(WHAT THIS TASK INVOLVES):
The answer is every line in the data below that contains the word "production".
GIVEN INFORMATION: Begin
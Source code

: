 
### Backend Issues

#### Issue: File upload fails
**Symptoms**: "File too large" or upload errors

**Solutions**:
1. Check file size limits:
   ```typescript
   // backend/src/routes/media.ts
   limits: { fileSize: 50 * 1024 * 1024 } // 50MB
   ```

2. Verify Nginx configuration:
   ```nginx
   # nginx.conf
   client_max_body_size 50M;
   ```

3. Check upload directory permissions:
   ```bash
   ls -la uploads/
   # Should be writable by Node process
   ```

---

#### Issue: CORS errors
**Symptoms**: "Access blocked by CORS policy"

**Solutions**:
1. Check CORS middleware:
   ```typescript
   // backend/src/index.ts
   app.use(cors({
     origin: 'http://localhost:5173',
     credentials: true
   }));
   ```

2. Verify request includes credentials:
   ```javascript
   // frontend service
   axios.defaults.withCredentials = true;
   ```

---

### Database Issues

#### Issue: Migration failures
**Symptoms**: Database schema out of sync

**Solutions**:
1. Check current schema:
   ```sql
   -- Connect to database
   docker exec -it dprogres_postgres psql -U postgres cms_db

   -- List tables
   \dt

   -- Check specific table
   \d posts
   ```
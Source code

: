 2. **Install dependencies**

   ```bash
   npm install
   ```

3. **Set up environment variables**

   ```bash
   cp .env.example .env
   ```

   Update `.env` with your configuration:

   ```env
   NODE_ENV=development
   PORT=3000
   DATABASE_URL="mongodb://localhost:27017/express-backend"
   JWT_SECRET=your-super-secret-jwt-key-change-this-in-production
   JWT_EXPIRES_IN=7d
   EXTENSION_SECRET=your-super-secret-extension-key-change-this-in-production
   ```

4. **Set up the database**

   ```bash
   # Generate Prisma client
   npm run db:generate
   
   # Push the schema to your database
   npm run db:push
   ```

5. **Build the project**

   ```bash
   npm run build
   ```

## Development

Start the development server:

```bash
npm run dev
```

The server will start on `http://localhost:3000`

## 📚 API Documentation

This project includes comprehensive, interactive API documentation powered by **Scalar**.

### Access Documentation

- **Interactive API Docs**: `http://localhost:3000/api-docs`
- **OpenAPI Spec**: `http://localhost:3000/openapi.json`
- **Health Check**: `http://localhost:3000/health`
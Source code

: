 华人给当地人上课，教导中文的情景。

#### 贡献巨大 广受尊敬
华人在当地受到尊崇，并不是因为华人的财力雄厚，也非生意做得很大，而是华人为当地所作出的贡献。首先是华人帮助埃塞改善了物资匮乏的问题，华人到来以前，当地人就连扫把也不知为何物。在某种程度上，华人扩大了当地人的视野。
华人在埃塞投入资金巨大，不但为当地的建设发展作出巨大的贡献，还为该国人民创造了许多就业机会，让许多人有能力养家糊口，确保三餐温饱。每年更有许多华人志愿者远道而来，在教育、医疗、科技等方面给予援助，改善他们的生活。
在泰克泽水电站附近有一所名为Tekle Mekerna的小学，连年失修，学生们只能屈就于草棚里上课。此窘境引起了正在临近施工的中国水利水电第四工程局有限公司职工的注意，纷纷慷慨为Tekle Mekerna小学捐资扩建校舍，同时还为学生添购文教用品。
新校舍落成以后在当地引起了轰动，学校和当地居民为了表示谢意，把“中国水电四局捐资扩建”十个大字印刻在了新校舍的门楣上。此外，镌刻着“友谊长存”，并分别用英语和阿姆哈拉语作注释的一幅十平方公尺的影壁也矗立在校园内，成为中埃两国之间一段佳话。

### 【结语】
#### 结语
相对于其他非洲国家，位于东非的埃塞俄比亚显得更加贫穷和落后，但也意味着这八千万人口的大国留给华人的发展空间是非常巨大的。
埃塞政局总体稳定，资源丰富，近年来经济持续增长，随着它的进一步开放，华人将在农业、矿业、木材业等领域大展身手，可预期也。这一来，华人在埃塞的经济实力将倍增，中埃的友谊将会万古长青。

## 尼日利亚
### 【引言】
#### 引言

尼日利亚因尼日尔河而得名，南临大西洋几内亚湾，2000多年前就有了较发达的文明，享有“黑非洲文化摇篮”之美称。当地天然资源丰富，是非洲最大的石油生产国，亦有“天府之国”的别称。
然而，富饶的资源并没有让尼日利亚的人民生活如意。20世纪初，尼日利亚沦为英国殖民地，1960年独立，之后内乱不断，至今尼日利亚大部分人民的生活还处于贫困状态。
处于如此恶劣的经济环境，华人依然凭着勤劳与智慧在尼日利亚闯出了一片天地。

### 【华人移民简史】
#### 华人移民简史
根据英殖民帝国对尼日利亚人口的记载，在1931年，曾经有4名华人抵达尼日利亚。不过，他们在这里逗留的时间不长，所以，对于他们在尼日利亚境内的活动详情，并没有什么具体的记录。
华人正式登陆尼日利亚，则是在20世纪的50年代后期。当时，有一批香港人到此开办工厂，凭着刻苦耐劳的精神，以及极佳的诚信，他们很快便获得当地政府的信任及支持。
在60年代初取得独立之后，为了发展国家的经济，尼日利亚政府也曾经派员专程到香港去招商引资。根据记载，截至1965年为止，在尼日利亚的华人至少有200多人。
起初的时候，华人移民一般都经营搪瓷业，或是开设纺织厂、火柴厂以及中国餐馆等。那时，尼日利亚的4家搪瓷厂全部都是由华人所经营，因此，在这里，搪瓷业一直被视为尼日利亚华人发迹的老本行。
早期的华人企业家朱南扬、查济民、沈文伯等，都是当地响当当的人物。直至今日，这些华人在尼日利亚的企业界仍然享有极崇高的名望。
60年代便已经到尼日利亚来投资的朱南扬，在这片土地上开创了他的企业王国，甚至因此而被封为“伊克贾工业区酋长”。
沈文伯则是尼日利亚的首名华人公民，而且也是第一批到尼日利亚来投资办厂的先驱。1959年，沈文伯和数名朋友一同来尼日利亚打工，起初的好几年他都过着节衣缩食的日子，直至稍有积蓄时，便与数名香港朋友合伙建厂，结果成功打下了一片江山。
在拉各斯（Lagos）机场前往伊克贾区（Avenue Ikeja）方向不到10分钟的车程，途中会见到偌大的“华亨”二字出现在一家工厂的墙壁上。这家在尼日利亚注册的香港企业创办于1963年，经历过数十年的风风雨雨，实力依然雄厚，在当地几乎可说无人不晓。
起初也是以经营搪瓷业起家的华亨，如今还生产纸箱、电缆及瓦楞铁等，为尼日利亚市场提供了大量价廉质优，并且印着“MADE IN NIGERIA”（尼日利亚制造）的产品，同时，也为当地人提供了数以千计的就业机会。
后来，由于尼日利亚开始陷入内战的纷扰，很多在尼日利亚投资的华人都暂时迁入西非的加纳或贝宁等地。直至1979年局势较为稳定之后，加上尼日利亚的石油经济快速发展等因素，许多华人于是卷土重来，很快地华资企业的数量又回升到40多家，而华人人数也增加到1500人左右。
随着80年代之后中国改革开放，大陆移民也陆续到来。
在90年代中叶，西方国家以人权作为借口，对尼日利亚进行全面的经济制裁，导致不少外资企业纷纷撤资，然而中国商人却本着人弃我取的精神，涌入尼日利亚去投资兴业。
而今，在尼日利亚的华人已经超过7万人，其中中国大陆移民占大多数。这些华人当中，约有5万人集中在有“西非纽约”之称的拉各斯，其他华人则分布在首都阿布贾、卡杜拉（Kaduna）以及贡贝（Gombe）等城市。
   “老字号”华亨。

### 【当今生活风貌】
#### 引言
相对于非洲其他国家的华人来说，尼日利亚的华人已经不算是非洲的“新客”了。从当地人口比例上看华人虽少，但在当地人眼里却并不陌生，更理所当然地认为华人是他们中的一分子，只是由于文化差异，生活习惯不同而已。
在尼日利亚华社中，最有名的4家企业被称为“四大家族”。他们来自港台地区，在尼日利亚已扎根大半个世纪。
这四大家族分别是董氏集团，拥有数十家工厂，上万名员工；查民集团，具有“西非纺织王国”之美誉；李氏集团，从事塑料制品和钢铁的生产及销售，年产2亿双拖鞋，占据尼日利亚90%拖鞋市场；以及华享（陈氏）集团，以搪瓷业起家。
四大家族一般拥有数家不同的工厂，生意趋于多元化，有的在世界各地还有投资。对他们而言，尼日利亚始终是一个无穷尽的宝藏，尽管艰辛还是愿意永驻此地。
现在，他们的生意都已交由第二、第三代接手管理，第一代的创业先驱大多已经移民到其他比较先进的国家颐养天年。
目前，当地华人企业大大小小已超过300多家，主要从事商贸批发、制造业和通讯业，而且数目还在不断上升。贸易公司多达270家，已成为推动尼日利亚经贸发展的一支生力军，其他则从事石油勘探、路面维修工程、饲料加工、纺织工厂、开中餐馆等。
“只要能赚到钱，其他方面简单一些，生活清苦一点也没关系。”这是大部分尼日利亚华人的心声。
GIVEN INFORMATION: End
(COMPLETED TASK):
   JWT_SECRET=your-super-secret-jwt-key-change-this-in-production
   EXTENSION_SECRET=your-super-secret-extension-key-change-this-in-production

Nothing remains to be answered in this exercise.